Navigating campus resources can be overwhelming. The good news is that an event is fast approaching where you’ll be able learn about a variety of Princeton resources for internships — all in one place. On November 16th, Career Services will be hosting the All-Princeton Resource Fair for Summer Internships & Funding.   From 1-4 pm, Frist Lower Level will turn into your “one-stop smorgasbord” for internship opportunities and funding options.

“This fair is a wonderful opportunity to learn about the different internship programs and funding options available specifically to Princeton students,” said Jennifer Prudencio, Assistant Director of Internships and Career Counseling and fair manager.

“Departments and programs attending will together represent hundreds of intern positions!” The fair will include opportunities as diverse as Princeton’s many departments. “Programs will be representing areas such as nonprofit/public service, arts, education, entertainment, international affairs, entrepreneurship, technology, research, finance, and environment, to name a few,” said Prudencio.

Participating departments and programs (so far) include: Andlinger Center for Energy and the Environment, Center for African-American Studies (CAAS), Davis International Center, Keller Center for Innovation in Engineering Education, Pace Center for Civic Engagement Guggenheim Internships in Criminal Justice, Princeton Internships in Civic Service (PICS), Princeton Alumni Weekly (PAW), Princeton Entertainment Internship Program, Princeton Environmental Institute (PEI), Princeton in Asia (PiA), Princeton University Office of the Executive Vice President, Princeton University Art Museum, Princeton University German Summer Work Program, Princeton University Investment Company (PRINCO), Princeton University Program in Global Health and Health Policy, Princeton’s International Internship Program (IIP), Princeton-Blairstown Center, Student Activities Funding Engine (SAFE), and the Woodrow Wilson School Undergraduate Program.

One of the advantages of internship fairs is their unique propensity to open up your options.
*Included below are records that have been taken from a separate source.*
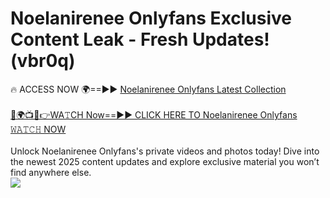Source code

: # Noelanirenee Onlyfans Exclusive Content Leak - Fresh Updates! (vbr0q)

🔥 ACCESS NOW 🌍==►► <a href="https://tinyurl.com/kvy9nzfs" rel="nofollow">Noelanirenee Onlyfans Latest Collection</a>
<br><br>
[🔴🌍📺📱👉WA𝚃CH Now==►► CLICK HERE TO Noelanirenee Onlyfans 𝚆𝙰𝚃𝙲𝙷 NOW](https://tinyurl.com/kvy9nzfs)
<br><br>
Unlock Noelanirenee Onlyfans's private videos and photos today! Dive into the newest 2025 content updates and explore exclusive material you won’t find anywhere else.
<br>
<a href="https://tinyurl.com/kvy9nzfs" rel="nofollow" data-target="animated-image.originalLink"><img src="https://camo.githubusercontent.com/8a4f000d20f83aca3bf7ec5f350d767afa0574a8a352519fd8cfa583a6f93a33/68747470733a2f2f692e696d6775722e636f6d2f644a486b345a712e676966" data-canonical-src="https://i.imgur.com/dJHk4Zq.gif" style="max-width: 100%; display: inline-block;" data-target="animated-image.originalImage"></a>
<br>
As you wander among the many booths and chat with various representatives, you may just stumble on an opportunity that you never would have considered otherwise. “When I meet with students, I often get the question, “how do I narrow down my options while staying broad so that I don’t miss any opportunities?” said Prudencio. “Coming to this fair will help you do just that: learn about new fields or organizations that you may have not considered before.”
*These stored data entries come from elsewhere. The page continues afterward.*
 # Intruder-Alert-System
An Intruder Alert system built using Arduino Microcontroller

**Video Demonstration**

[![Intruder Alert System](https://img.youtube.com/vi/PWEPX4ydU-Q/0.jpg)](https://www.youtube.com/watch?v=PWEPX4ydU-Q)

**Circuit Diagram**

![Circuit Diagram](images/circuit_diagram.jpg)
In addition, the fair will display many funding opportunities available through Princeton. “You will also learn about some funding resources for unpaid internships that you may secure on your own,” said Prudencio. “These applications are different from applying directly to an internship position.  Since many of them require that you secure an internship on your own, this can help you to really start thinking outside of the box!”

Representatives from the new student funding portal called Student Activities Funding Engine (SAFE) will also be attending the fair. Students can learn about this new resource, which will help them navigate funding opportunities in one cohesive website.

As Prudencio stresses, there’s no time like the present to start planning for summer 2013. “Many of the applications are still in the midst of preparing to go live,” said Prudencio. “Deadlines for these programs and funding resources may begin as early as December, so this will help you plan well in advance…You can also learn about the application process and how to prepare your own application.”

Planning on attending? Prudencio explains how you should prepare. “You can visit the most up-to-date list of attending programs/departments on TigerTracks,” she said.

“Read about the program on their websites and come with questions. Imagine yourself preparing to apply for these programs – what would you like to know that you can ask in person? Areas to consider include preparing your application, understanding the program’s timeline, and learning about the internships themselves (organizations, benefits of participation, etc).”

Finally, you don’t have to break out the tux for this event. Casual or business casual is fine!